The most recent data indicates that the industry is still far from reaching its goal and the transition is slowing down. The SMMT is urging the government to reduce VAT by 50% for all new ZEVs purchased over the next three years. This proposal would result in an average savings of £4,000 per purchase and a total of £7.7 billion in savings for consumers over the three-year period. It is estimated that this plan would also lead to 250,000 additional ZEVs being on the road by 2026.
The SMMT’s chief executive, Mike Hawes, stated: “The UK automotive industry has been presented with a bold transition timeline by the government and they are investing to establish us as a leading producer of electric vehicles.”
It is essential for all drivers to embrace this future, and the UK aims to become the top European market for ZEVs by providing consumer incentives.
The rise in total registrations was primarily due to an increase in registrations for fleet deliveries, primarily utilized in the car leasing industry. This accounted for over 1 million of all cars sold, experiencing a 38.7% growth from the previous year.
In the past year, there were 380,000 hybrid electric vehicles sold, which made up 20% of all newly registered vehicles.
Small hatchbacks like the Ford Fiesta and Vauxhall Corsa, known as superminis, remained the top-selling type of car in the country, accounting for approximately 30% of all new cars.
According to Hawes, reducing VAT on new ZEVs would greatly help boost the sales of electric vehicles. In 2022, the government eliminated its previous financial incentive of up to £1,500 for private electric vehicle buyers.
Hawes expressed that removing consumer support for electric vehicle adoption too soon was a mistake. While initial adopters will purchase an EV regardless, it is the second wave of consumers who may be more hesitant that would benefit from continued support in order to reach a wider market.

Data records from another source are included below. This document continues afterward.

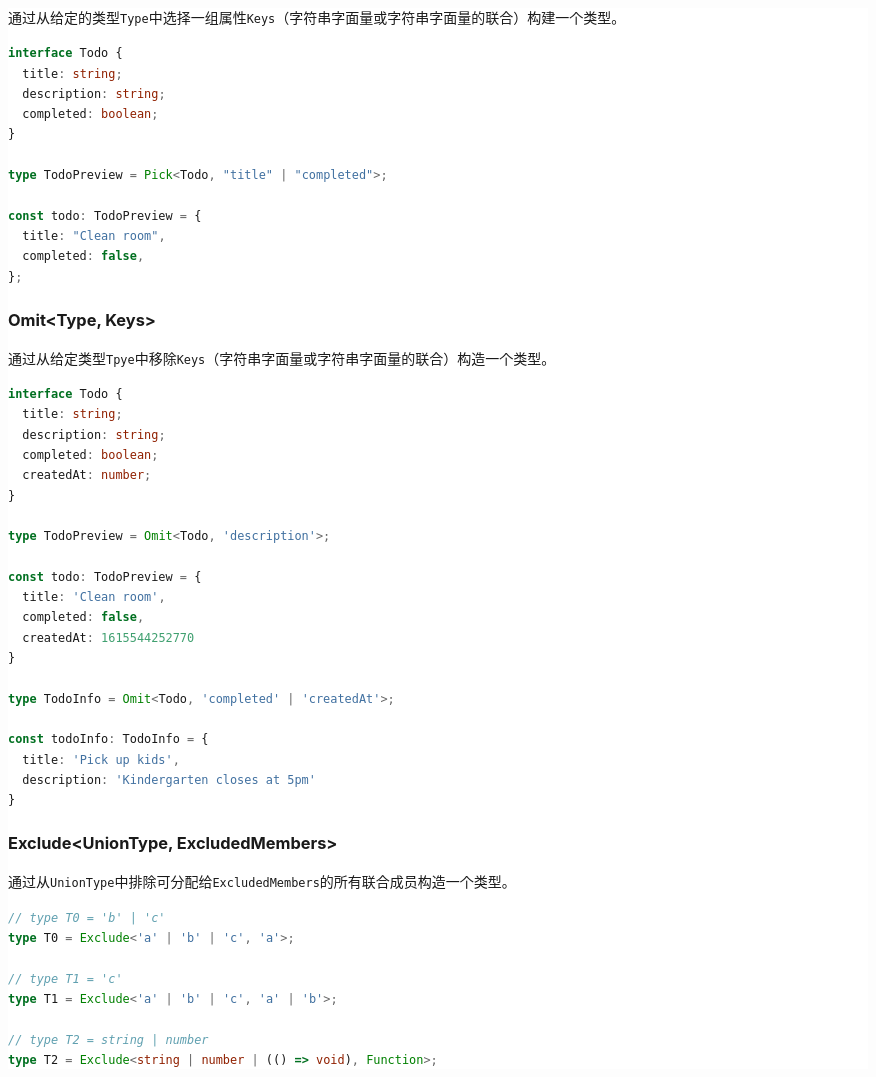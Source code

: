 通过从给定的类型`Type`中选择一组属性`Keys`（字符串字面量或字符串字面量的联合）构建一个类型。

```typescript
interface Todo {
  title: string;
  description: string;
  completed: boolean;
}
 
type TodoPreview = Pick<Todo, "title" | "completed">;
 
const todo: TodoPreview = {
  title: "Clean room",
  completed: false,
};
```

### Omit<Type, Keys>

通过从给定类型`Tpye`中移除`Keys`（字符串字面量或字符串字面量的联合）构造一个类型。

```typescript
interface Todo {
  title: string;
  description: string;
  completed: boolean;
  createdAt: number;
}

type TodoPreview = Omit<Todo, 'description'>;

const todo: TodoPreview = {
  title: 'Clean room',
  completed: false,
  createdAt: 1615544252770
}

type TodoInfo = Omit<Todo, 'completed' | 'createdAt'>;

const todoInfo: TodoInfo = {
  title: 'Pick up kids',
  description: 'Kindergarten closes at 5pm'
}
```

### Exclude<UnionType, ExcludedMembers>

通过从`UnionType`中排除可分配给`ExcludedMembers`的所有联合成员构造一个类型。

```typescript
// type T0 = 'b' | 'c'
type T0 = Exclude<'a' | 'b' | 'c', 'a'>;

// type T1 = 'c'
type T1 = Exclude<'a' | 'b' | 'c', 'a' | 'b'>;

// type T2 = string | number
type T2 = Exclude<string | number | (() => void), Function>;
```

“We believe that the reduction in VAT is a suitable form of assistance. It is only valid for a limited time, it is suitable, and it helps both consumers and the government achieve their desired environmental outcomes.”
A representative from the government stated that in order to promote the use of electric vehicles in the UK, they have allocated more than £2 billion to reduce the costs of purchasing them and to develop the needed infrastructure to support their use. This includes funding for local electric vehicle infrastructure, grants for plug-in vehicles, and reduced first year vehicle excise duty.